Mechanisms underlying epithelium-dependent relaxation in rat bronchioles: analogy to EDHF-type relaxation in rat pulmonary arteries

Abstract

This study investigated the mechanisms underlying epithelium-derived hyperpolarizing factor (EpDHF)-type relaxation in rat bronchioles. Immunohistochemistry was performed, and rat bronchioles and pulmonary arteries were mounted in microvascular myographs for functional studies. An opener of small (SKCa) and intermediate (IKCa)-conductance calcium-activated potassium channels, NS309 (6,7-dichloro-1H-indole-2,3-dione 3-oxime) was used to induce EpDHF-type relaxation. IKCa and SKCa3 positive immunoreactions were observed mainly in the epithelium and endothelium of bronchioles and arteries, respectively. In 5-hydroxytryptamine (1 μM)-contracted bronchioles (828 ± 20 μm, n = 84) and U46619 (0.03 μM)-contracted arteries (720 ± 24 μm, n = 68), NS309 (0.001–10 μM) induced concentration-dependent relaxations that were reduced by epithelium/endothelium removal and by blocking IKCa channels with charybdotoxin and in bronchioles also by blocking SKCa channels with apamin.

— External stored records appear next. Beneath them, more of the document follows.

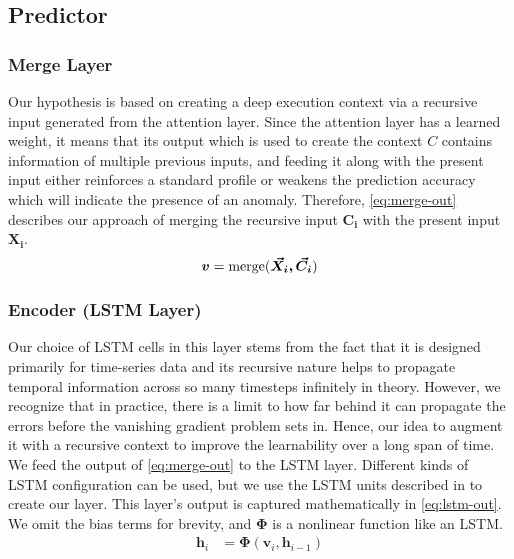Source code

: \subsection{Predictor}
\label{subsec:predictor}
\subsubsection*{Merge Layer}
Our hypothesis is based on creating a deep execution context via a recursive 
input generated from the attention layer. Since the attention layer has a 
learned weight, it means that its output which is used to create the context $ 
C $ contains information of multiple previous inputs, and feeding it along with 
the present input either reinforces a standard profile or weakens the 
prediction accuracy which will indicate the presence of an anomaly. Therefore, 
\eqref{eq:merge-out} describes our approach of merging the recursive input $ 
\bm{C_i} $ with the present input $ \bm{X_i} $.
\begin{equation}
\bm{v} = \text{merge}(\bm{\vec{X_i},\vec{C_i}}) \\
\label{eq:merge-out}
\end{equation}

\subsubsection*{Encoder (LSTM Layer)}
\label{subsubsec:encoder}
Our choice of LSTM cells in this layer stems from the fact that it is designed 
primarily for time-series data and its recursive nature helps to propagate 
temporal information across so many timesteps infinitely in theory. However, we 
recognize that in practice, there is a limit to how far behind it can propagate 
the errors before the vanishing gradient problem sets in. Hence, our idea to 
augment it with a 
recursive context to improve the learnability over a long span of time. We 
feed the output of \eqref{eq:merge-out} to the LSTM layer. Different kinds of 
LSTM configuration can be used, but we use the LSTM units described in 
\cite{hochreiter1997long} to create our layer. This layer's output is captured 
mathematically in \eqref{eq:lstm-out}. We omit the bias terms for brevity, and 
$ \bm{\Phi} $ is a nonlinear function like an LSTM. 
\begin{align}
\bm{h}_{i} &= \bm{\Phi}\left(\bm{v}_i,\bm{h}_{i-1} \right)
\label{eq:lstm-out}
\end{align}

Inhibition of cyclooxygenase, nitric oxide synthase, and cytochrome 2C isoenzymes, or blockade of large (BKCa)-conductance calcium-activated potassium channels with iberiotoxin, failed to reduce NS309 relaxation. In contrast to the pulmonary arteries, relaxations to a β2-adrenoceptor agonist, salbutamol, were reduced in bronchioles by removing the epithelium or blocking IKCa and/or SKCa channels. Extracellular K+ (2–20 mM) induced relaxation in both bronchioles and arteries. An inhibitor of Na+-K+-ATPase, ouabain, abolished relaxations to NS309, salbutamol, and K+. These results suggest that IKCa and SKCa3 channels are located in the epithelium of bronchioles and endothelium of pulmonary arteries. Analog to the endothelium-derived hyperpolarizing factor (EDHF)-type relaxation in pulmonary arteries, these channels may be involved in EpDHF-type relaxation of bronchioles caused by epithelial K+ efflux followed by activation of Na+-K+-ATPase in the underlying smooth muscle layer.